When you're dealing with difficult situations in your life, stress and anxiety can trigger or make headaches worse.i Whether you're overdue for a vacation, dealing with job layoffs or busy navigating relationships with friends and family, stress can arise from a number of factors. Don’t worry, we're here to help with your headache pain. Learn how to help relieve stress and tension headaches with these simple tips.
Try to Relax
In addition to an OTC pain reliever, relaxation techniques are a good way to reduce stress and tension headache pain since they are an outlet for emotional and physical tension. Techniques range from simple exercises, such as deep breathing and brisk walking, to mind-control disciplines, such as meditation and biofeedback. Below are some tried and true methods on how to relieve stress and anxiety.
Get a Massage
Massage loosens the “kinks” in muscles and ligaments. You can massage your own head, neck and shoulder area, though, ideally, it is most relaxing to have someone else massage you. Techniques include rubbing and kneading and applying pressure to specific areas of the body.
Take a Deep Breath
This relaxation technique can be done anywhere and is one of the basic ways to learn how to relieve stress and anxiety. Take slow, deep breaths, inhaling from the diaphragm rather than from the chest. Breathe through your nose, gradually filling your lungs with oxygen. Exhale slowly and completely. Too much deep breathing can make you feel light-headed or lead to hyperventilation so don't overdo it.
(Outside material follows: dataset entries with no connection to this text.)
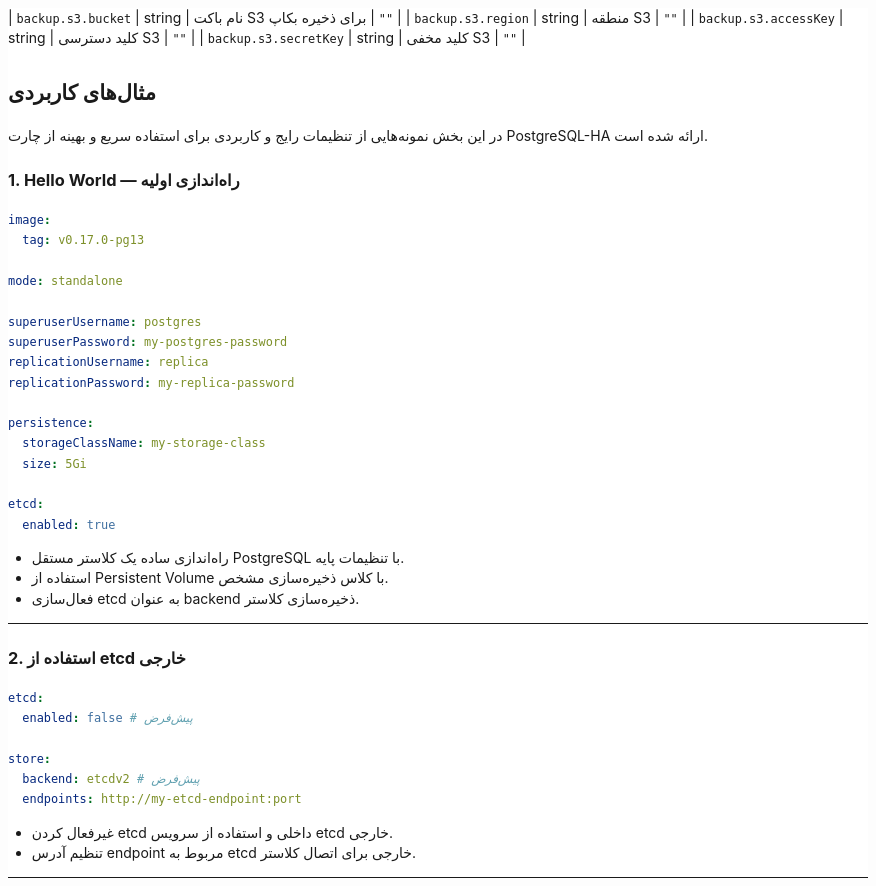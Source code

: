 | `backup.s3.bucket`                           | string       | نام باکت S3 برای ذخیره بکاپ                                                                       | `""`                                                                                |
| `backup.s3.region`                           | string       | منطقه S3                                                                                          | `""`                                                                                |
| `backup.s3.accessKey`                        | string       | کلید دسترسی S3                                                                                    | `""`                                                                                |
| `backup.s3.secretKey`                        | string       | کلید مخفی S3                                                                                      | `""`                                                                                |

## مثال‌های کاربردی

در این بخش نمونه‌هایی از تنظیمات رایج و کاربردی برای استفاده سریع و بهینه از چارت PostgreSQL-HA ارائه شده است.

### 1. Hello World — راه‌اندازی اولیه

```yaml
image:
  tag: v0.17.0-pg13

mode: standalone

superuserUsername: postgres
superuserPassword: my-postgres-password
replicationUsername: replica
replicationPassword: my-replica-password

persistence:
  storageClassName: my-storage-class
  size: 5Gi

etcd:
  enabled: true
```

- راه‌اندازی ساده یک کلاستر مستقل PostgreSQL با تنظیمات پایه.
- استفاده از Persistent Volume با کلاس ذخیره‌سازی مشخص.
- فعال‌سازی etcd به عنوان backend ذخیره‌سازی کلاستر.

---

### 2. استفاده از etcd خارجی

```yaml
etcd:
  enabled: false # پیش‌فرض

store:
  backend: etcdv2 # پیش‌فرض
  endpoints: http://my-etcd-endpoint:port
```

- غیرفعال کردن etcd داخلی و استفاده از سرویس etcd خارجی.
- تنظیم آدرس endpoint مربوط به etcd خارجی برای اتصال کلاستر.

---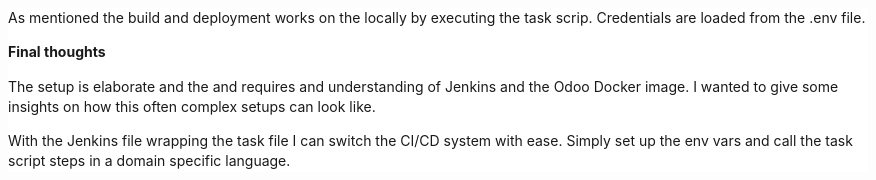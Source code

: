 As mentioned the build and deployment works on the locally by executing the task scrip. Credentials are loaded from the .env file.

**Final thoughts**

The setup is elaborate and the and requires and understanding of Jenkins and the Odoo Docker image. I wanted to give some insights on how this often complex setups can look like.

With the Jenkins file wrapping the task file I can switch the CI/CD system with ease. Simply set up the env vars and call the task script steps in a domain specific language.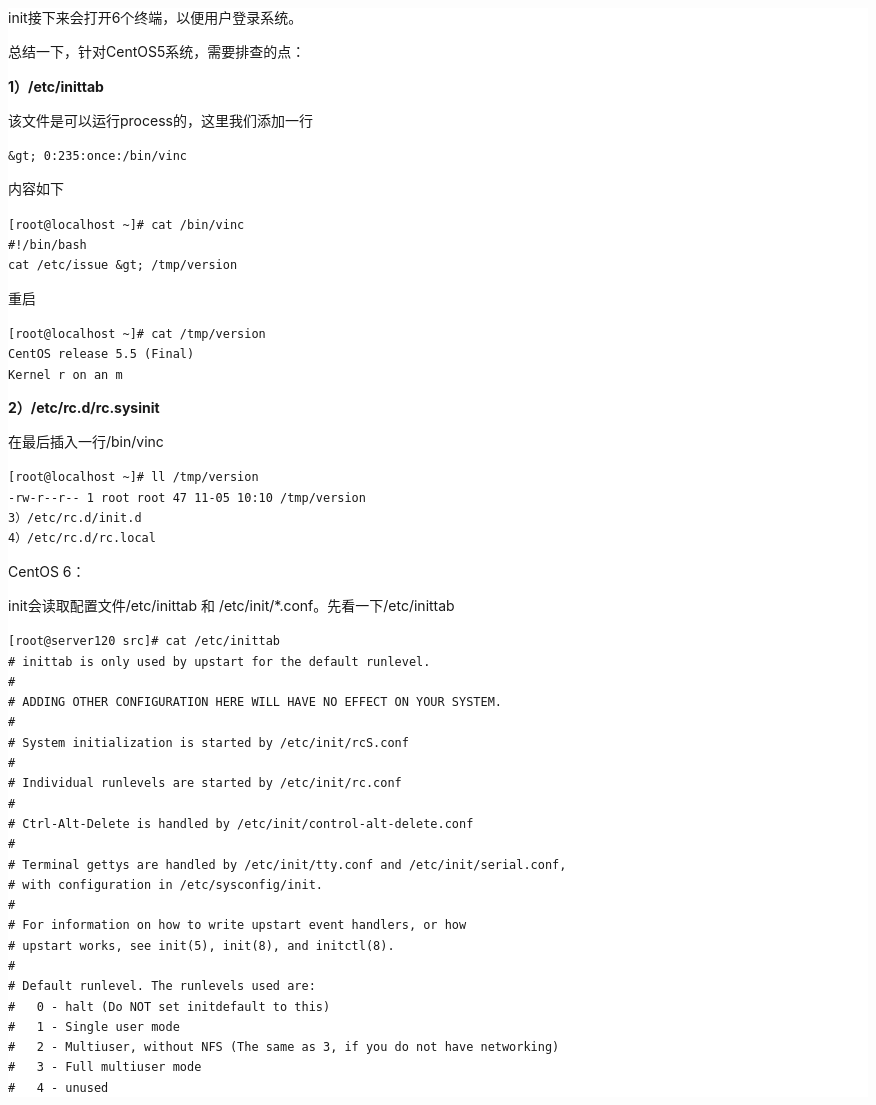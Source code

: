 init接下来会打开6个终端，以便用户登录系统。

总结一下，针对CentOS5系统，需要排查的点：

**1）/etc/inittab**

该文件是可以运行process的，这里我们添加一行

```
&gt; 0:235:once:/bin/vinc
```

内容如下



```
[root@localhost ~]# cat /bin/vinc 
#!/bin/bash
cat /etc/issue &gt; /tmp/version
```

重启



```
[root@localhost ~]# cat /tmp/version 
CentOS release 5.5 (Final)
Kernel r on an m
```

**2）/etc/rc.d/rc.sysinit**

在最后插入一行/bin/vinc



```
[root@localhost ~]# ll /tmp/version 
-rw-r--r-- 1 root root 47 11-05 10:10 /tmp/version
3）/etc/rc.d/init.d
4）/etc/rc.d/rc.local
```

CentOS 6：

init会读取配置文件/etc/inittab 和 /etc/init/*.conf。先看一下/etc/inittab



```
[root@server120 src]# cat /etc/inittab
# inittab is only used by upstart for the default runlevel.
#
# ADDING OTHER CONFIGURATION HERE WILL HAVE NO EFFECT ON YOUR SYSTEM.
#
# System initialization is started by /etc/init/rcS.conf
#
# Individual runlevels are started by /etc/init/rc.conf
#
# Ctrl-Alt-Delete is handled by /etc/init/control-alt-delete.conf
#
# Terminal gettys are handled by /etc/init/tty.conf and /etc/init/serial.conf,
# with configuration in /etc/sysconfig/init.
#
# For information on how to write upstart event handlers, or how
# upstart works, see init(5), init(8), and initctl(8).
#
# Default runlevel. The runlevels used are:
#   0 - halt (Do NOT set initdefault to this)
#   1 - Single user mode
#   2 - Multiuser, without NFS (The same as 3, if you do not have networking)
#   3 - Full multiuser mode
#   4 - unused
```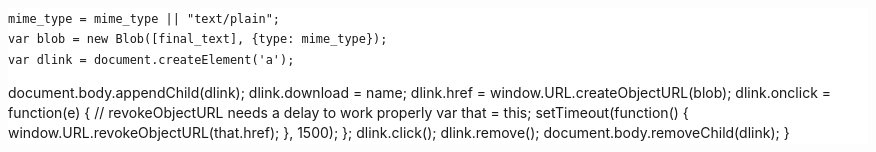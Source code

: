     mime_type = mime_type || "text/plain";
    var blob = new Blob([final_text], {type: mime_type});
    var dlink = document.createElement('a');
  document.body.appendChild(dlink);
    dlink.download = name;
    dlink.href = window.URL.createObjectURL(blob);
    dlink.onclick = function(e) {
      // revokeObjectURL needs a delay to work properly
      var that = this;
      setTimeout(function() {
          window.URL.revokeObjectURL(that.href);
      }, 1500);
    };
    dlink.click();
    dlink.remove();
    document.body.removeChild(dlink);
  }
</script>

<link rel="stylesheet" href="/assets/css/bootstrap.css">

<style>


.entry-headers {
  padding-top: 1.0em;
}

#gridid i {
    font-size: 16px;
    font-style: italic;
}

.page__footer-follow li {
  display: inline-block;
  padding-top: 5px;
  padding-bottom: 20px;
  font-size: .8em;
  text-transform: none;
}

td {
    border-bottom: 1px solid #fff;
}

a {
    color: #158CBA;
}

.news-date {
  font-size:1.0em;
  color:#5481B0;
}
.news-title {
  font-size:1.0em;
}
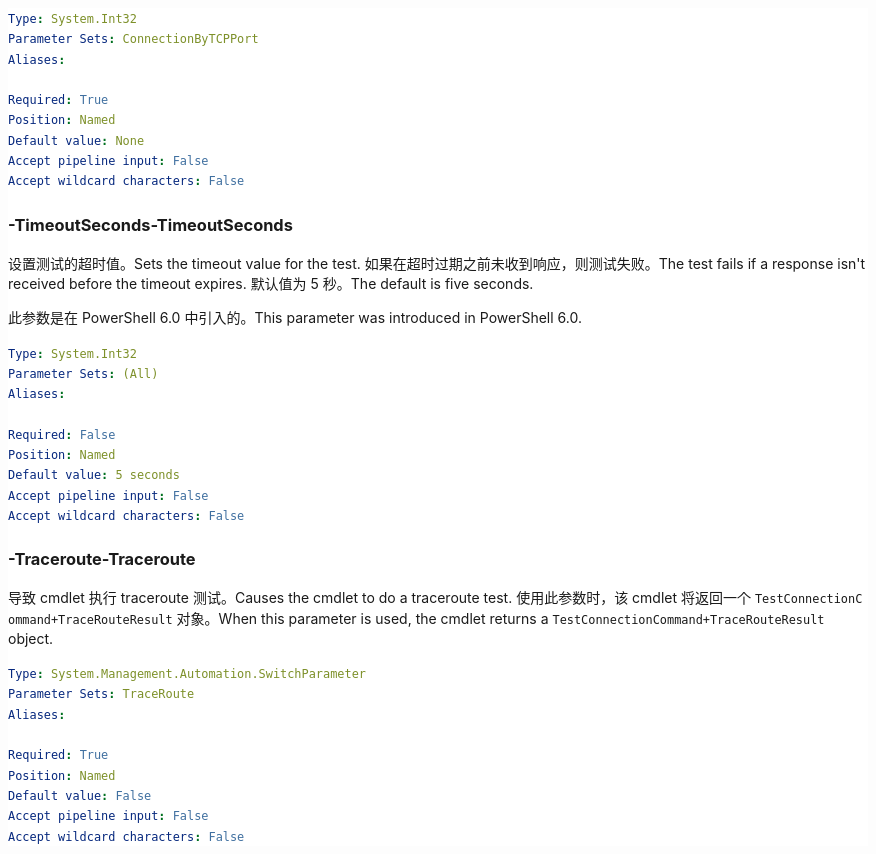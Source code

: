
 ```yaml
Type: System.Int32
Parameter Sets: ConnectionByTCPPort
Aliases:

Required: True
Position: Named
Default value: None
Accept pipeline input: False
Accept wildcard characters: False
```

### <span data-ttu-id="716bd-201">-TimeoutSeconds</span><span class="sxs-lookup"><span data-stu-id="716bd-201">-TimeoutSeconds</span></span>

<span data-ttu-id="716bd-202">设置测试的超时值。</span><span class="sxs-lookup"><span data-stu-id="716bd-202">Sets the timeout value for the test.</span></span> <span data-ttu-id="716bd-203">如果在超时过期之前未收到响应，则测试失败。</span><span class="sxs-lookup"><span data-stu-id="716bd-203">The test fails if a response isn't received before the timeout expires.</span></span> <span data-ttu-id="716bd-204">默认值为 5 秒。</span><span class="sxs-lookup"><span data-stu-id="716bd-204">The default is five seconds.</span></span>

<span data-ttu-id="716bd-205">此参数是在 PowerShell 6.0 中引入的。</span><span class="sxs-lookup"><span data-stu-id="716bd-205">This parameter was introduced in PowerShell 6.0.</span></span>

```yaml
Type: System.Int32
Parameter Sets: (All)
Aliases:

Required: False
Position: Named
Default value: 5 seconds
Accept pipeline input: False
Accept wildcard characters: False
```

### <span data-ttu-id="716bd-206">-Traceroute</span><span class="sxs-lookup"><span data-stu-id="716bd-206">-Traceroute</span></span>

<span data-ttu-id="716bd-207">导致 cmdlet 执行 traceroute 测试。</span><span class="sxs-lookup"><span data-stu-id="716bd-207">Causes the cmdlet to do a traceroute test.</span></span> <span data-ttu-id="716bd-208">使用此参数时，该 cmdlet 将返回一个 `TestConnectionCommand+TraceRouteResult` 对象。</span><span class="sxs-lookup"><span data-stu-id="716bd-208">When this parameter is used, the cmdlet returns a `TestConnectionCommand+TraceRouteResult` object.</span></span>

```yaml
Type: System.Management.Automation.SwitchParameter
Parameter Sets: TraceRoute
Aliases:

Required: True
Position: Named
Default value: False
Accept pipeline input: False
Accept wildcard characters: False
```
Meditation can provide physical and emotional benefits. Ideally, meditate for one or two 20-minute sessions each day in a quiet place. There are several ways to meditate, and it's best to consult with a professional who can provide proper training techniques.
Physical activity can reduce stress and make tension headaches less painful and less frequent. Exercise regularly: Try for a minimum of 15 to 20 minutes three times a week. Stretch and work the muscles with an activity you enjoy—it can be anything from brisk walking to aerobic dancing or swimming. This gets you moving and it can help to relieve stress and tension headaches.
This technique teaches you to be aware of—and to control—bodily reactions, including headache pain. During biofeedback, a special machine called an electromyograph (EMG) measures the tension level in certain muscles. Progressive relaxation exercises, in which you focus on the tension in certain parts of your body and then "release" the tension in each part, are helpful in conjunction with biofeedback. Your physician can refer you to a biofeedback practitioner who can develop a specific program that meets your needs.
Try a Pain Reliever
Preventive measures are key in avoiding stress and tension headaches. But if you do end up with a tension headache, most doctors recommend the use of an OTC pain reliever, which contains ibuprofen. As with any medication, it's important to read the label before using it.
While the minor tension headache is the most common type of headache, there are other types, including migraine, cluster and sinus headaches, as well as headaches resulting from illness or injuries. Learn more about headaches and identifying migraines through our resources. Most headaches do not require medical attention, but there are situations when a physician should be consulted.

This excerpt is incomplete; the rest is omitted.